---------- RECORDS FOR PROCESSING ----------

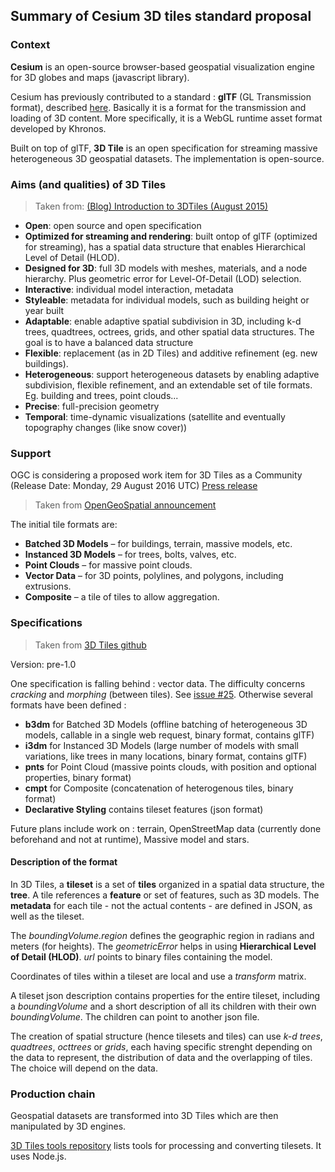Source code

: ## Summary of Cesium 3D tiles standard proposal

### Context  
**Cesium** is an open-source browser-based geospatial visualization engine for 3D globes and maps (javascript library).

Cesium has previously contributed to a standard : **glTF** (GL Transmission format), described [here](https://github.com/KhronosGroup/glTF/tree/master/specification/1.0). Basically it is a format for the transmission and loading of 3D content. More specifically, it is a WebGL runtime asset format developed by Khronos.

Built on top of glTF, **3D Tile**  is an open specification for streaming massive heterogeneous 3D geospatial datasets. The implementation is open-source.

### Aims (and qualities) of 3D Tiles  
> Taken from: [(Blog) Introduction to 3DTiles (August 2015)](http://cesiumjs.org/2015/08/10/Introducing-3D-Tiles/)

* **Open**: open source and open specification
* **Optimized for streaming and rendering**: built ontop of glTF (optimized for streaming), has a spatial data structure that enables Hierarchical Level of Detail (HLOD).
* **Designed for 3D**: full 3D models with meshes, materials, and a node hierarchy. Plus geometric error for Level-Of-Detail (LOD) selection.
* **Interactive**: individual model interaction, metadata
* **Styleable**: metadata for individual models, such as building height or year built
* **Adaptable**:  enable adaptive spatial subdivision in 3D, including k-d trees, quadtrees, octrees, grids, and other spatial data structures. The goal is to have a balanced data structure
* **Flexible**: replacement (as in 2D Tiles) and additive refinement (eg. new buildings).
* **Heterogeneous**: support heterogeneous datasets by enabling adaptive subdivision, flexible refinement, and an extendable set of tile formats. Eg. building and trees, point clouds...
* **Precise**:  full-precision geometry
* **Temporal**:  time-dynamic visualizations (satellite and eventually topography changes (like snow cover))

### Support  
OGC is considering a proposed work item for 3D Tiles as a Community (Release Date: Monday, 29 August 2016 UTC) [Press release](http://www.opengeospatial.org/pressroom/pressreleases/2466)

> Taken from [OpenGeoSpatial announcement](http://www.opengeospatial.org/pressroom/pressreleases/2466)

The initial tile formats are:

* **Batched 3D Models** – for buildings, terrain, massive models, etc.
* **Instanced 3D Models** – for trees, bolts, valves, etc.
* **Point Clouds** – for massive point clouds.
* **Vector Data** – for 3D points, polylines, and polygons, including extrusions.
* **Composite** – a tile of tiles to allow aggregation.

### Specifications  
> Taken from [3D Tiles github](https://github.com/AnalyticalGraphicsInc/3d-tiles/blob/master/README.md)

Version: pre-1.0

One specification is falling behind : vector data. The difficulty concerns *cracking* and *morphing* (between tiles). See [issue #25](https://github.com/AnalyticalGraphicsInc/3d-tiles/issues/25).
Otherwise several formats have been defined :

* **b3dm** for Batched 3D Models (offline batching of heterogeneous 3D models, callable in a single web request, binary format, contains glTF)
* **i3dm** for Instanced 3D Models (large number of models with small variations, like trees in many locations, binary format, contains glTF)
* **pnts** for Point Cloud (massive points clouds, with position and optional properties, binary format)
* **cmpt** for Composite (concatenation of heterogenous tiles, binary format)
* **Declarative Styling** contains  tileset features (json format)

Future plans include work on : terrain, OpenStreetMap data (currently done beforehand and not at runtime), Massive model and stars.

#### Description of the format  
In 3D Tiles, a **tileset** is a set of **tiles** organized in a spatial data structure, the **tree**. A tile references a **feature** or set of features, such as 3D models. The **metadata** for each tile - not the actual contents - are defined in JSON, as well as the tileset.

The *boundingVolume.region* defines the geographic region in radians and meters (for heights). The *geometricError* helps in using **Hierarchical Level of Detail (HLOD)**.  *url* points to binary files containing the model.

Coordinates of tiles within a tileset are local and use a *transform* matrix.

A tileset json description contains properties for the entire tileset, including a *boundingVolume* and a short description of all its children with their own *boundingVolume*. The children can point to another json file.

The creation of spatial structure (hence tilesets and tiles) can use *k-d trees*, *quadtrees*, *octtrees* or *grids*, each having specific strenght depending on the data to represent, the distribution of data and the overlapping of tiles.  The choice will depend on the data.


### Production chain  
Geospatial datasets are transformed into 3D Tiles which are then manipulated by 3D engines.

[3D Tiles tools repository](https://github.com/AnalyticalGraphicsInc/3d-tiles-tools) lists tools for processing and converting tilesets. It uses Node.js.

----------

TASK PROMPT
Search the records for the word "points" and return every line that holds it.

COMPLETED EXERCISE
* **Vector Data** – for 3D points, polylines, and polygons, including extrusions.
* **pnts** for Point Cloud (massive points clouds, with position and optional properties, binary format)
The *boundingVolume.region* defines the geographic region in radians and meters (for heights). The *geometricError* helps in using **Hierarchical Level of Detail (HLOD)**.  *url* points to binary files containing the model.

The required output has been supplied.